オーストリア金融市場機構(FMA)の理事が、イニシャル・コイン・オファリング(ICO)に対してこれまでより厳しい規制案を提出した。29日にコインテレグラフドイツ版が報じた。既存の法律を使った規制の実施を進め、将来的には仮想通貨を証券と同じように扱うべきといった発言も出た。

 オーストリアの新聞「ディエ・プレッセ」の29日付の記事によると、FMAのクンプフミュラー氏は、仮想通貨は「将来的に証券と同じように扱われるべき」と発言。その上で証券と同じようにICOにも「限度額に応じて」義務を課すことを提案。FMAの理事会はこの限度額を200万ユーロ(約2億5800万円)と定めた。

 またFMAのエトル理事は、「外国為替の売買のためには小型の銀行ライセンスが必要である」既存の金融機関への規制と比較。現在のオーストリアの法律では仮想通貨に対してそうした法律はない。去年FMAは、ICOや仮想通貨関連で法律違反があったとして、30件ほどを検察局に報告した。

 「ディエ・プレッセ」によると、FMAの理事はオーストリアの財務大臣に対して異を唱えている。ハルトウィグ・レガー財務大臣が「規制案を考えるのは省レベルでFMAは執行に力を入れるべき」と発言し、FMAから仮想通貨の取締に関する権限をはく奪しようとしているからだ。

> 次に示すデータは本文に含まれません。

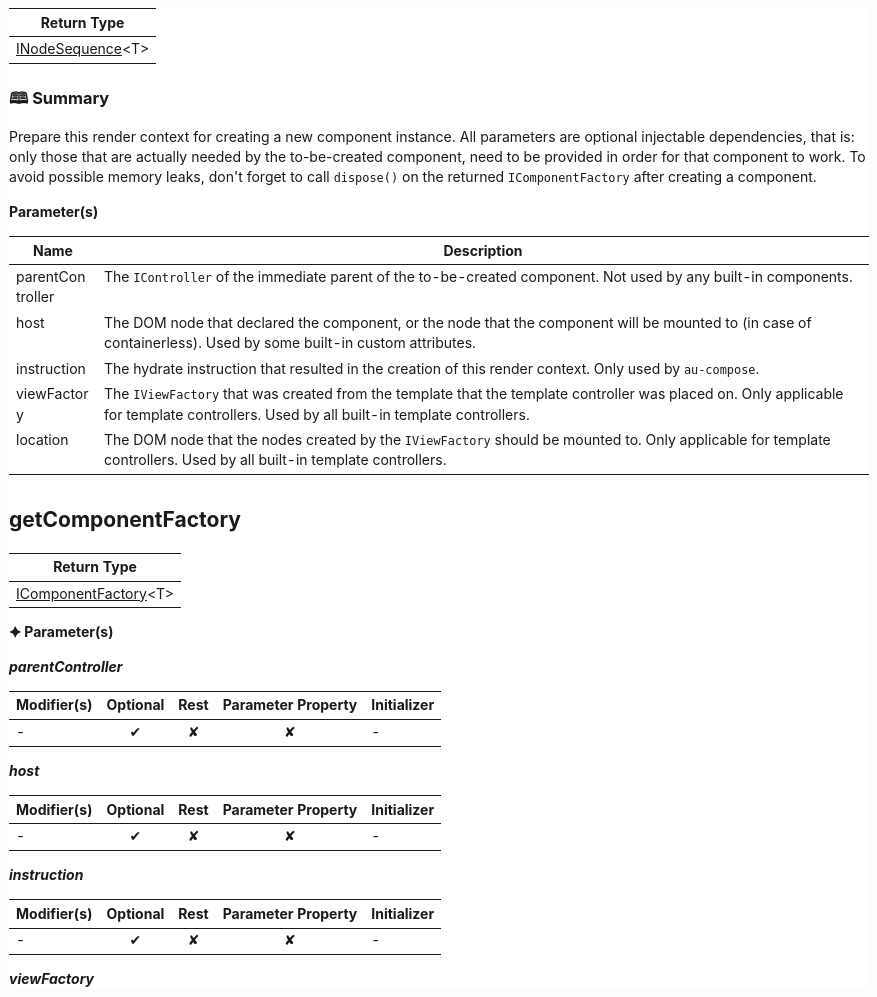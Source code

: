 | Return Type                       |
|-----------------------------------|
| [INodeSequence](https://hamedfathi.gitbook.io/aurelia-2-doc-api/runtime/interface/dom/inodesequence)&lt;T&gt; |

### &#128366; Summary

Prepare this render context for creating a new component instance.
All parameters are optional injectable dependencies, that is: only those that are actually needed by the to-be-created component, need to be provided in order for that component to work.
To avoid possible memory leaks, don't forget to call `dispose()` on the returned `IComponentFactory` after creating a component.

**Parameter(s)**

| Name             | Description                                                                                                                                                                             |
| ---------------- | --------------------------------------------------------------------------------------------------------------------------------------------------------------------------------------- |
| parentController |  The `IController` of the immediate parent of the to-be-created component. Not used by any built-in components.                                                                         |
| host             |  The DOM node that declared the component, or the node that the component will be mounted to (in case of containerless). Used by some built-in custom attributes.                       |
| instruction      |  The hydrate instruction that resulted in the creation of this render context. Only used by `au-compose`.                                                                               |
| viewFactory      |  The `IViewFactory` that was created from the template that the template controller was placed on. Only applicable for template controllers. Used by all built-in template controllers. |
| location         |  The DOM node that the nodes created by the `IViewFactory` should be mounted to. Only applicable for template controllers. Used by all built-in template controllers.                   |

## getComponentFactory

| Return Type                       |
|-----------------------------------|
| [IComponentFactory](https://hamedfathi.gitbook.io/aurelia-2-doc-api/runtime/templating/interface/render-context/icomponentfactory)&lt;T&gt; |

**&#128966; Parameter(s)**

_**parentController**_

| Modifier(s)                              | Optional                           | Rest                          | Parameter Property                          | Initializer                       |
|------------------------------------------|:----------------------------------:|:-----------------------------:|:-------------------------------------------:|-----------------------------------|
| - | ✔  | ✘ | ✘ | - |

_**host**_

| Modifier(s)                              | Optional                           | Rest                          | Parameter Property                          | Initializer                       |
|------------------------------------------|:----------------------------------:|:-----------------------------:|:-------------------------------------------:|-----------------------------------|
| - | ✔  | ✘ | ✘ | - |

_**instruction**_

| Modifier(s)                              | Optional                           | Rest                          | Parameter Property                          | Initializer                       |
|------------------------------------------|:----------------------------------:|:-----------------------------:|:-------------------------------------------:|-----------------------------------|
| - | ✔  | ✘ | ✘ | - |

_**viewFactory**_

 これに対してFMAは、マネーロンダリングなどはこれまで法律によって表面的にしか規制されてこなかったので大臣からのさらなる監視強化を歓迎するとしつつも、FMAが進める監督業務に関して「深刻な問題が生じていないため」権限移譲は「政治的な決定」でしかないと反発した。エテル氏は、FMAが「統合された独立機関」としてとどまることが重要だと主張した。

 ただ、仮想通貨の規制強化に関する両者の意見はそれほど食い違っていない。2月にレガー財務大臣が仮想通貨業界に対する規制強化とヨーロッパ全体での早期の規制の実施を呼びかけた時、FMAの理事は賛同し、レガー財務大臣が提案した「フィンテック規制会議」への参加を表明していた。